• _Problem statement_
From the line with "Southern University of" through the line with "Ax=0 \& Ax=b\\", inclusive, return each line of the data below exactly and leave the rest out.

• _Extracted information_
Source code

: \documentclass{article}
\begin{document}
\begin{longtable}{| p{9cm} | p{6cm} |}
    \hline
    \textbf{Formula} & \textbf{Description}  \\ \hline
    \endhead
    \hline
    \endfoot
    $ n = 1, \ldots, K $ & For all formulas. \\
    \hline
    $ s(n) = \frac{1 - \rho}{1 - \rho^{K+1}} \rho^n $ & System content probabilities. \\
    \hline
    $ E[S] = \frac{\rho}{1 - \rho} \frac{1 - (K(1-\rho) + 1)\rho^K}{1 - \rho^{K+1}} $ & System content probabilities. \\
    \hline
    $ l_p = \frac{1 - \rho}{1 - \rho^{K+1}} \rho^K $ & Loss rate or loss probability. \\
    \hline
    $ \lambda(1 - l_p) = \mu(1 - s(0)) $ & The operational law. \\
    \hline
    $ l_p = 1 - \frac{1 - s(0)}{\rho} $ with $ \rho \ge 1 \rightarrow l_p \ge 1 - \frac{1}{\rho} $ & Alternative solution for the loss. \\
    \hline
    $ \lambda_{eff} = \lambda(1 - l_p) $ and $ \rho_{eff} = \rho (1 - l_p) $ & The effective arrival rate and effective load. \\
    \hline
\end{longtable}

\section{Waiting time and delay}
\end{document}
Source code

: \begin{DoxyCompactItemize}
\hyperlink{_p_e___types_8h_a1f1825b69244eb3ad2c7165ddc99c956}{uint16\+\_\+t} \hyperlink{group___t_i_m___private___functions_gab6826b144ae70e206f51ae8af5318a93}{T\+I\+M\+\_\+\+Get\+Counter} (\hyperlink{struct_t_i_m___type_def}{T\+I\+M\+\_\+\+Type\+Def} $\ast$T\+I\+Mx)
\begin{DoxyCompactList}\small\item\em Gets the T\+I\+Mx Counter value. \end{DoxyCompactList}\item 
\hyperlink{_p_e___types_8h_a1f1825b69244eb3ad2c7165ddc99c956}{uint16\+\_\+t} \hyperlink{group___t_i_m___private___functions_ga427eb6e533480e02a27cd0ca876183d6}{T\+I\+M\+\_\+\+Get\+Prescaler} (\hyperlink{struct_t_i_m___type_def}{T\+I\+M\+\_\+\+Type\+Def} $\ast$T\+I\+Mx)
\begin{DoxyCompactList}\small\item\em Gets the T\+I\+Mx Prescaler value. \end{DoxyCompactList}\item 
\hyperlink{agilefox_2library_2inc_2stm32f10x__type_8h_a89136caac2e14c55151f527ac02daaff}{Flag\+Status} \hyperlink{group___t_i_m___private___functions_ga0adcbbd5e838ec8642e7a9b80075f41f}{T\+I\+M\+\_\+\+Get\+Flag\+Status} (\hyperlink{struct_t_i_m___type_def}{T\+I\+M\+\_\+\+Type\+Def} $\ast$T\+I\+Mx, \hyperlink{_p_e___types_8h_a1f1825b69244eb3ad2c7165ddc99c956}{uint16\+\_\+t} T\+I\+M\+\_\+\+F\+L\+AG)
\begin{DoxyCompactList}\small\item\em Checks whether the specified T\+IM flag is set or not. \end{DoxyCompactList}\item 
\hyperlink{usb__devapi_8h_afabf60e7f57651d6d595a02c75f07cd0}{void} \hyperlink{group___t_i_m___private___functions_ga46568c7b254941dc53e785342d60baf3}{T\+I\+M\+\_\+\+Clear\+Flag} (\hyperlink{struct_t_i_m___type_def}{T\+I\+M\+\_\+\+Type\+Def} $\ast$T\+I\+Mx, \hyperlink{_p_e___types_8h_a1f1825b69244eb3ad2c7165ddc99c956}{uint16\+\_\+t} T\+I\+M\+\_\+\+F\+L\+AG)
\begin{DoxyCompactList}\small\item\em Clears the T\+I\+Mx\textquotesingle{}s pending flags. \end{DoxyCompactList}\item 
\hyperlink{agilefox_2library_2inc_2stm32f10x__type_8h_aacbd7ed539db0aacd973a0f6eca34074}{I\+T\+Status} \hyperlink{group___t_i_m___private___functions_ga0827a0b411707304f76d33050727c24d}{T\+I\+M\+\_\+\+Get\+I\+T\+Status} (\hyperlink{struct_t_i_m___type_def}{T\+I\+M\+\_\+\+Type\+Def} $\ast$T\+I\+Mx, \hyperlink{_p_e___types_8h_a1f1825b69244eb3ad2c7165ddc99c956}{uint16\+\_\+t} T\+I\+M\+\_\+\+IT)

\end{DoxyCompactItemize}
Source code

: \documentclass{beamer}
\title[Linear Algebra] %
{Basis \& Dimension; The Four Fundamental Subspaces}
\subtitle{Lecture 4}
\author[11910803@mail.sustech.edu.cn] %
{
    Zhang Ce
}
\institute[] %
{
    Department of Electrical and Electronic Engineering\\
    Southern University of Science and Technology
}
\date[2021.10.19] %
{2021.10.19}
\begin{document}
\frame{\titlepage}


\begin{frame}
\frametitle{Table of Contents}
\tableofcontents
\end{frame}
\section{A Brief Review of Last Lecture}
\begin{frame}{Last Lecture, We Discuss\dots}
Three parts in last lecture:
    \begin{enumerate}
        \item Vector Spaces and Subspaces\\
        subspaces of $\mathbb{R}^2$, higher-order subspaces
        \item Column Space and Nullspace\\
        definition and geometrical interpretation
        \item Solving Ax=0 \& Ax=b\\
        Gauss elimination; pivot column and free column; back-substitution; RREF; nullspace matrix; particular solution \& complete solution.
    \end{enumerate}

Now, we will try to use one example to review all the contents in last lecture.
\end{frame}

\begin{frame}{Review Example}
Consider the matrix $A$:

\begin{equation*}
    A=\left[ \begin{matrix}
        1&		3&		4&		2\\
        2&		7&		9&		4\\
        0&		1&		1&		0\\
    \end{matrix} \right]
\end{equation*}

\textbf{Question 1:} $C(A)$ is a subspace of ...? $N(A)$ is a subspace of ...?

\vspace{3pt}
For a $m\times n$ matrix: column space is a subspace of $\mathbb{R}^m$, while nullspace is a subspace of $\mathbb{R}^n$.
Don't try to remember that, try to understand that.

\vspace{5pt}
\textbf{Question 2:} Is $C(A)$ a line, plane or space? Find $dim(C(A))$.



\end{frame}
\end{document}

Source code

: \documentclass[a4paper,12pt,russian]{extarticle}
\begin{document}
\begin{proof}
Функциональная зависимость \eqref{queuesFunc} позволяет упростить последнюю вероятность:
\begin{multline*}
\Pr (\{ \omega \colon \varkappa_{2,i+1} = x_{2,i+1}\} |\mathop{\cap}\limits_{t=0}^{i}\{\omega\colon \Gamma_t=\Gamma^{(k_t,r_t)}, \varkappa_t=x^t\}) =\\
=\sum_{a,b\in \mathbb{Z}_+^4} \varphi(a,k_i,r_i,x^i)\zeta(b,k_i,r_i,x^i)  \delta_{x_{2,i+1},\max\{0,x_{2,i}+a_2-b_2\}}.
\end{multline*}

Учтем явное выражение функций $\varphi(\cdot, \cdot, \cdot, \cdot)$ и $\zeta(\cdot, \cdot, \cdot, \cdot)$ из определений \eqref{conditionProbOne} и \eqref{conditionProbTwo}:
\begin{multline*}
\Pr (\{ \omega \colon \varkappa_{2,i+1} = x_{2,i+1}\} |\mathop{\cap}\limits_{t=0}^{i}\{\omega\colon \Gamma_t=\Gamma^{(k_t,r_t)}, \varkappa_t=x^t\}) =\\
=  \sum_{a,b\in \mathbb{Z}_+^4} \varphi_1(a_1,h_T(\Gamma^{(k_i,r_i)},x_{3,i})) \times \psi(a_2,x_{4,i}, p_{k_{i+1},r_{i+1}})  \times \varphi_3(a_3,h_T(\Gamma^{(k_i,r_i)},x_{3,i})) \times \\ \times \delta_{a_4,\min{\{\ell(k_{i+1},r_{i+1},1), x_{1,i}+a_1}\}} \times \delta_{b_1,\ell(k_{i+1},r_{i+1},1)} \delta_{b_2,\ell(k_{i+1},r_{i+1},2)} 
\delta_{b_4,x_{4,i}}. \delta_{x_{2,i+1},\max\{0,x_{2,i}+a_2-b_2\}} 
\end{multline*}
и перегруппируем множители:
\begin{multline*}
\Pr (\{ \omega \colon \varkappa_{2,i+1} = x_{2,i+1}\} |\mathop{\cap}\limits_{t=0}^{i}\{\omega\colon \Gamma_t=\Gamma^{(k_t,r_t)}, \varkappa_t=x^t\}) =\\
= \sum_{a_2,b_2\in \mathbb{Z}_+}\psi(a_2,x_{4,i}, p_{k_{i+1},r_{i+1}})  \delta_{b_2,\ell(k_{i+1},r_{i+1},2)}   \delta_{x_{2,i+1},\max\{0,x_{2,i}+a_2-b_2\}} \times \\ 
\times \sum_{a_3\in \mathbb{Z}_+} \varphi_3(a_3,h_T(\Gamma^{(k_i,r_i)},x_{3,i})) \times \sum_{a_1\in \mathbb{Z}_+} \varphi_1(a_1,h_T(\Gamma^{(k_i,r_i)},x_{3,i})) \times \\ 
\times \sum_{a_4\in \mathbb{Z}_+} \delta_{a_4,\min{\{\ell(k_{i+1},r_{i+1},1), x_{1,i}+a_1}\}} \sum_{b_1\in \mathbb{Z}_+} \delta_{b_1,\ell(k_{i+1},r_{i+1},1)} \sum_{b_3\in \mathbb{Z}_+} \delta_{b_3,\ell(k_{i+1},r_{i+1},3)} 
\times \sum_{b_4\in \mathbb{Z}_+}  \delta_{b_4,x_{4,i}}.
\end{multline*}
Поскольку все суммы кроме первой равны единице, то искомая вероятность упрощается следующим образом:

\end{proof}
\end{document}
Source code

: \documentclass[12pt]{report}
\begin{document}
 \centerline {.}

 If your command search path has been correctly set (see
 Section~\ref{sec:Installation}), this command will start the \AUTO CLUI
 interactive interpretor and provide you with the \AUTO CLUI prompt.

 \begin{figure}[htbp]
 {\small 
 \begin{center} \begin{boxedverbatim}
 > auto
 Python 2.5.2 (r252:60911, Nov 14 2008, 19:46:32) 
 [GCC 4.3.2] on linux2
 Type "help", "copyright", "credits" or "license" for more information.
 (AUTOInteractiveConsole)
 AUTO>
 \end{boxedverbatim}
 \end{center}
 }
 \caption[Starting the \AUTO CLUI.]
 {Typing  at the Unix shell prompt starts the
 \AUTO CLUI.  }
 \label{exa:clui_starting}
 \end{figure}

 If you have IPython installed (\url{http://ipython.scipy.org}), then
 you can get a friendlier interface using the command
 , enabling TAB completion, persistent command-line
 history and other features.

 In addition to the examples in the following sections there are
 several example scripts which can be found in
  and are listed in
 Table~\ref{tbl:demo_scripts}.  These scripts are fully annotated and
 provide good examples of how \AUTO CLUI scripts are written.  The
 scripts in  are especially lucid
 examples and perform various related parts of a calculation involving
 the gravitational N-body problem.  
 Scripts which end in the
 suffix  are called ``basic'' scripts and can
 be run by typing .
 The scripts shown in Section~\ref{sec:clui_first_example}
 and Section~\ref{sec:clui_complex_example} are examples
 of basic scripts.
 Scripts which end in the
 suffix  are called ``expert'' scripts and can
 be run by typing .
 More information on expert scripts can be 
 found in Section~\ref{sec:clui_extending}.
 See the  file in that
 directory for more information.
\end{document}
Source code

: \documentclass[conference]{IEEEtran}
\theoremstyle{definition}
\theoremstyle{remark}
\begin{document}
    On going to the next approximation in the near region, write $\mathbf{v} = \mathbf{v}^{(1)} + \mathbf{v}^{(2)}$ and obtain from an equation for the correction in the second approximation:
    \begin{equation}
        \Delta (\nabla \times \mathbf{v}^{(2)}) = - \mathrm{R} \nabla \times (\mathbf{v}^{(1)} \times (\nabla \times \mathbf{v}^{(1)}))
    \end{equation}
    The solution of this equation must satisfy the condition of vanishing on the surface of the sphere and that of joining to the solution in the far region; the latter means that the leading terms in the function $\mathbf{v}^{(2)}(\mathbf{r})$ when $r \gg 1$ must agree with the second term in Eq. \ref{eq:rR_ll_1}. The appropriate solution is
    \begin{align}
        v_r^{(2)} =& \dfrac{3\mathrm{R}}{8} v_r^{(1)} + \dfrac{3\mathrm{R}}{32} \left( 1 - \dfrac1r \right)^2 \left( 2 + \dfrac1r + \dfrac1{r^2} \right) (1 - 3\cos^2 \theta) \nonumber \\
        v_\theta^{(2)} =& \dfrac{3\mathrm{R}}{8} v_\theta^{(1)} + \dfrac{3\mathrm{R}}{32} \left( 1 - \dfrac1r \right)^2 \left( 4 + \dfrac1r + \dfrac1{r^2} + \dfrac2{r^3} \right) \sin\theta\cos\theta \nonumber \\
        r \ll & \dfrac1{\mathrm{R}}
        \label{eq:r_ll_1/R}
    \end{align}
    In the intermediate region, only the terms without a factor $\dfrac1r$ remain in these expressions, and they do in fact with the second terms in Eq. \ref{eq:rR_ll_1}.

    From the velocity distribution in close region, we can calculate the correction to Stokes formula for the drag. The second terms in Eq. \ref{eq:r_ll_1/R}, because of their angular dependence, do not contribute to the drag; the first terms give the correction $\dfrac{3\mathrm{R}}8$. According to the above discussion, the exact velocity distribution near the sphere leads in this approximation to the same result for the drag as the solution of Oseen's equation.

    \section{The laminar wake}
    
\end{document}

• _Output for this task_
    Southern University of Science and Technology
}
\date[2021.10.19] %
{2021.10.19}
\begin{document}
\frame{\titlepage}


\begin{frame}
\frametitle{Table of Contents}
\tableofcontents
\end{frame}
\section{A Brief Review of Last Lecture}
\begin{frame}{Last Lecture, We Discuss\dots}
Three parts in last lecture:
    \begin{enumerate}
        \item Vector Spaces and Subspaces\\
        subspaces of $\mathbb{R}^2$, higher-order subspaces
        \item Column Space and Nullspace\\
        definition and geometrical interpretation
        \item Solving Ax=0 \& Ax=b\\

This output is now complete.